## [DATASET EXCERPTS]
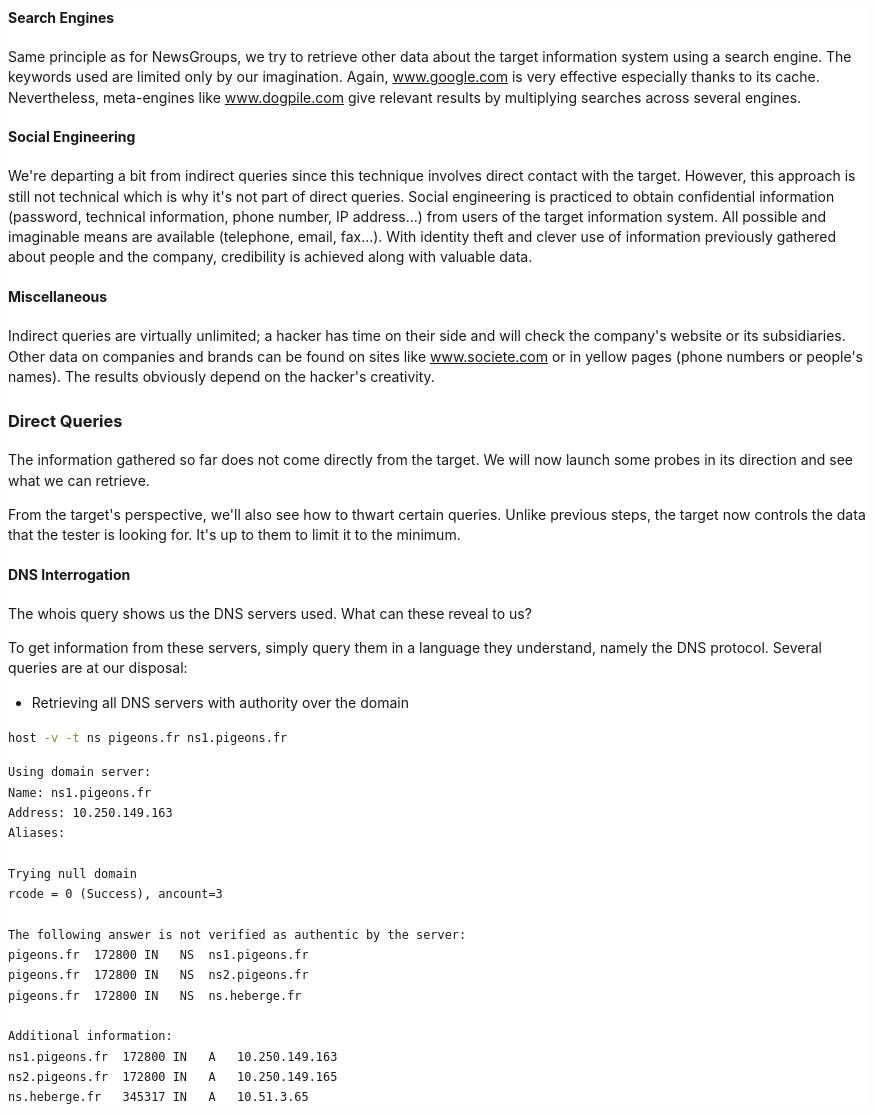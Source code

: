 #### Search Engines

Same principle as for NewsGroups, we try to retrieve other data about the target information system using a search engine. The keywords used are limited only by our imagination. Again, www.google.com is very effective especially thanks to its cache. Nevertheless, meta-engines like www.dogpile.com give relevant results by multiplying searches across several engines.

#### Social Engineering

We're departing a bit from indirect queries since this technique involves direct contact with the target. However, this approach is still not technical which is why it's not part of direct queries. Social engineering is practiced to obtain confidential information (password, technical information, phone number, IP address...) from users of the target information system. All possible and imaginable means are available (telephone, email, fax...). With identity theft and clever use of information previously gathered about people and the company, credibility is achieved along with valuable data.

#### Miscellaneous

Indirect queries are virtually unlimited; a hacker has time on their side and will check the company's website or its subsidiaries. Other data on companies and brands can be found on sites like www.societe.com or in yellow pages (phone numbers or people's names). The results obviously depend on the hacker's creativity.

### Direct Queries

The information gathered so far does not come directly from the target. We will now launch some probes in its direction and see what we can retrieve.

From the target's perspective, we'll also see how to thwart certain queries. Unlike previous steps, the target now controls the data that the tester is looking for. It's up to them to limit it to the minimum.

#### DNS Interrogation

The whois query shows us the DNS servers used. What can these reveal to us?

To get information from these servers, simply query them in a language they understand, namely the DNS protocol. Several queries are at our disposal:

- Retrieving all DNS servers with authority over the domain

```bash
host -v -t ns pigeons.fr ns1.pigeons.fr
```

```
Using domain server:
Name: ns1.pigeons.fr
Address: 10.250.149.163
Aliases:

Trying null domain
rcode = 0 (Success), ancount=3

The following answer is not verified as authentic by the server:
pigeons.fr	172800 IN	NS	ns1.pigeons.fr
pigeons.fr	172800 IN	NS	ns2.pigeons.fr
pigeons.fr	172800 IN	NS	ns.heberge.fr

Additional information:
ns1.pigeons.fr	172800 IN	A	10.250.149.163
ns2.pigeons.fr	172800 IN	A	10.250.149.165
ns.heberge.fr	345317 IN	A	10.51.3.65
```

## [PROBLEM REQUIREMENTS]
Please give the entries again word for word, without any pictures.

## [WRITTEN SOLUTION]
Source code

: #### Search Engines

Same principle as for NewsGroups, we try to retrieve other data about the target information system using a search engine. The keywords used are limited only by our imagination. Again, www.google.com is very effective especially thanks to its cache. Nevertheless, meta-engines like www.dogpile.com give relevant results by multiplying searches across several engines.

#### Social Engineering

We're departing a bit from indirect queries since this technique involves direct contact with the target. However, this approach is still not technical which is why it's not part of direct queries. Social engineering is practiced to obtain confidential information (password, technical information, phone number, IP address...) from users of the target information system. All possible and imaginable means are available (telephone, email, fax...). With identity theft and clever use of information previously gathered about people and the company, credibility is achieved along with valuable data.

#### Miscellaneous

Indirect queries are virtually unlimited; a hacker has time on their side and will check the company's website or its subsidiaries. Other data on companies and brands can be found on sites like www.societe.com or in yellow pages (phone numbers or people's names). The results obviously depend on the hacker's creativity.

### Direct Queries

The information gathered so far does not come directly from the target. We will now launch some probes in its direction and see what we can retrieve.

From the target's perspective, we'll also see how to thwart certain queries. Unlike previous steps, the target now controls the data that the tester is looking for. It's up to them to limit it to the minimum.

#### DNS Interrogation

The whois query shows us the DNS servers used. What can these reveal to us?

To get information from these servers, simply query them in a language they understand, namely the DNS protocol. Several queries are at our disposal:

- Retrieving all DNS servers with authority over the domain

```bash
host -v -t ns pigeons.fr ns1.pigeons.fr
```

```
Using domain server:
Name: ns1.pigeons.fr
Address: 10.250.149.163
Aliases:

Trying null domain
rcode = 0 (Success), ancount=3

The following answer is not verified as authentic by the server:
pigeons.fr	172800 IN	NS	ns1.pigeons.fr
pigeons.fr	172800 IN	NS	ns2.pigeons.fr
pigeons.fr	172800 IN	NS	ns.heberge.fr

Additional information:
ns1.pigeons.fr	172800 IN	A	10.250.149.163
ns2.pigeons.fr	172800 IN	A	10.250.149.165
ns.heberge.fr	345317 IN	A	10.51.3.65
```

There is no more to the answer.